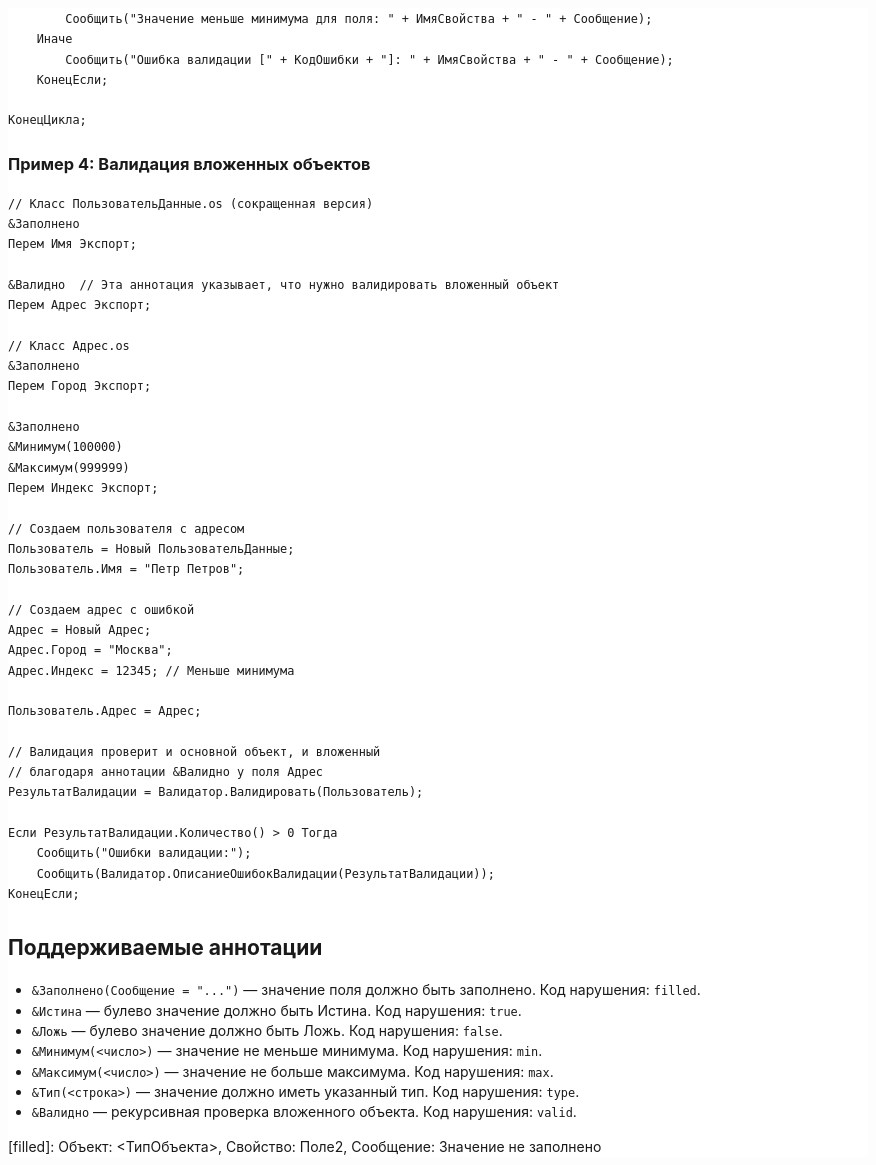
 ```bsl
        Сообщить("Значение меньше минимума для поля: " + ИмяСвойства + " - " + Сообщение);
    Иначе
        Сообщить("Ошибка валидации [" + КодОшибки + "]: " + ИмяСвойства + " - " + Сообщение);
    КонецЕсли;
    
КонецЦикла;
```

### Пример 4: Валидация вложенных объектов

```bsl
// Класс ПользовательДанные.os (сокращенная версия)
&Заполнено
Перем Имя Экспорт;

&Валидно  // Эта аннотация указывает, что нужно валидировать вложенный объект
Перем Адрес Экспорт;

// Класс Адрес.os
&Заполнено
Перем Город Экспорт;

&Заполнено
&Минимум(100000)
&Максимум(999999)
Перем Индекс Экспорт;

// Создаем пользователя с адресом
Пользователь = Новый ПользовательДанные;
Пользователь.Имя = "Петр Петров";

// Создаем адрес с ошибкой
Адрес = Новый Адрес;
Адрес.Город = "Москва";
Адрес.Индекс = 12345; // Меньше минимума

Пользователь.Адрес = Адрес;

// Валидация проверит и основной объект, и вложенный
// благодаря аннотации &Валидно у поля Адрес
РезультатВалидации = Валидатор.Валидировать(Пользователь);

Если РезультатВалидации.Количество() > 0 Тогда
    Сообщить("Ошибки валидации:");
    Сообщить(Валидатор.ОписаниеОшибокВалидации(РезультатВалидации));
КонецЕсли;
```

## Поддерживаемые аннотации

- `&Заполнено(Сообщение = "...")` — значение поля должно быть заполнено. Код нарушения: `filled`.
- `&Истина` — булево значение должно быть Истина. Код нарушения: `true`.
- `&Ложь` — булево значение должно быть Ложь. Код нарушения: `false`.
- `&Минимум(<число>)` — значение не меньше минимума. Код нарушения: `min`.
- `&Максимум(<число>)` — значение не больше максимума. Код нарушения: `max`.
- `&Тип(<строка>)` — значение должно иметь указанный тип. Код нарушения: `type`.
- `&Валидно` — рекурсивная проверка вложенного объекта. Код нарушения: `valid`.


[filled]: Объект: <ТипОбъекта>, Свойство: Поле2, Сообщение: Значение не заполнено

= = = = = = =

*What you have to do*.
Across the material above, how many lines have the word "число" in them? Answer with a bare number.

*Solution for this exercise*.
2